*** Data under study ***

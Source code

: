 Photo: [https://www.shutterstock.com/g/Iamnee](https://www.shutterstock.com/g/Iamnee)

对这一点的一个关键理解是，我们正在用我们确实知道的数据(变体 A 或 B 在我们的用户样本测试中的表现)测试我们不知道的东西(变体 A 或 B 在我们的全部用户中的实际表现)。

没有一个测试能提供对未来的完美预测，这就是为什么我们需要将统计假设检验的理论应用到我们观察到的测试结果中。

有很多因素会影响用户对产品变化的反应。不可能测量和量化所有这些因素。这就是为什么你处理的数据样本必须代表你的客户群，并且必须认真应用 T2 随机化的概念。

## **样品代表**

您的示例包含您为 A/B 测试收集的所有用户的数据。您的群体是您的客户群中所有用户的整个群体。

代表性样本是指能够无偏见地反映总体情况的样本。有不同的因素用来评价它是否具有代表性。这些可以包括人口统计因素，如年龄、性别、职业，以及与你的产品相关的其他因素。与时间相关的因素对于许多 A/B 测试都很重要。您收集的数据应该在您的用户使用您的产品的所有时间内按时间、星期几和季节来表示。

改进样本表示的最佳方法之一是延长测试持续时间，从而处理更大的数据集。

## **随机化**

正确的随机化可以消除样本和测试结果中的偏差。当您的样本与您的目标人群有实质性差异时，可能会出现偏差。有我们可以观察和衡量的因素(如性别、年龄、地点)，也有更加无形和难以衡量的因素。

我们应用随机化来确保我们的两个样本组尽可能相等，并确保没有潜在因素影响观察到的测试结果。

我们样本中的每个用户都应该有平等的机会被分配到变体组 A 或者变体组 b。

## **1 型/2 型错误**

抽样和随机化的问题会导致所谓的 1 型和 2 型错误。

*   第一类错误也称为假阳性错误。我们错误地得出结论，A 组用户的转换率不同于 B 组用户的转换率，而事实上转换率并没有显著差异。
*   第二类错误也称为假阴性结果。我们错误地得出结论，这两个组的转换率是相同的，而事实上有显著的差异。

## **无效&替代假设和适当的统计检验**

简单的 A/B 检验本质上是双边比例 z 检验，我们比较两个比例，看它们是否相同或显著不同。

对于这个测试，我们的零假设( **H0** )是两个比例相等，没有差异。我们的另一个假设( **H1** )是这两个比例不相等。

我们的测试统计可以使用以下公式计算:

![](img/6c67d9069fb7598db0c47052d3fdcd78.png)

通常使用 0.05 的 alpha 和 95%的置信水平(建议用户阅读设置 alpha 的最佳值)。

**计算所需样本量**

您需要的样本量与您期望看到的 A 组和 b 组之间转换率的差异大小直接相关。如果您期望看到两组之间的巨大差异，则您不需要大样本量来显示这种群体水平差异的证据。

*** End of Data under study ***

Work item: Reprint the data above from the opening line to the line holding "抽样和随机化的问题会导致所谓的 1 型和 2 型错误。", inclusive, and nothing else.

Response area:
Source code

: Photo: [https://www.shutterstock.com/g/Iamnee](https://www.shutterstock.com/g/Iamnee)

对这一点的一个关键理解是，我们正在用我们确实知道的数据(变体 A 或 B 在我们的用户样本测试中的表现)测试我们不知道的东西(变体 A 或 B 在我们的全部用户中的实际表现)。

没有一个测试能提供对未来的完美预测，这就是为什么我们需要将统计假设检验的理论应用到我们观察到的测试结果中。

有很多因素会影响用户对产品变化的反应。不可能测量和量化所有这些因素。这就是为什么你处理的数据样本必须代表你的客户群，并且必须认真应用 T2 随机化的概念。

## **样品代表**

您的示例包含您为 A/B 测试收集的所有用户的数据。您的群体是您的客户群中所有用户的整个群体。

代表性样本是指能够无偏见地反映总体情况的样本。有不同的因素用来评价它是否具有代表性。这些可以包括人口统计因素，如年龄、性别、职业，以及与你的产品相关的其他因素。与时间相关的因素对于许多 A/B 测试都很重要。您收集的数据应该在您的用户使用您的产品的所有时间内按时间、星期几和季节来表示。

改进样本表示的最佳方法之一是延长测试持续时间，从而处理更大的数据集。

## **随机化**

正确的随机化可以消除样本和测试结果中的偏差。当您的样本与您的目标人群有实质性差异时，可能会出现偏差。有我们可以观察和衡量的因素(如性别、年龄、地点)，也有更加无形和难以衡量的因素。

我们应用随机化来确保我们的两个样本组尽可能相等，并确保没有潜在因素影响观察到的测试结果。

我们样本中的每个用户都应该有平等的机会被分配到变体组 A 或者变体组 b。

## **1 型/2 型错误**

抽样和随机化的问题会导致所谓的 1 型和 2 型错误。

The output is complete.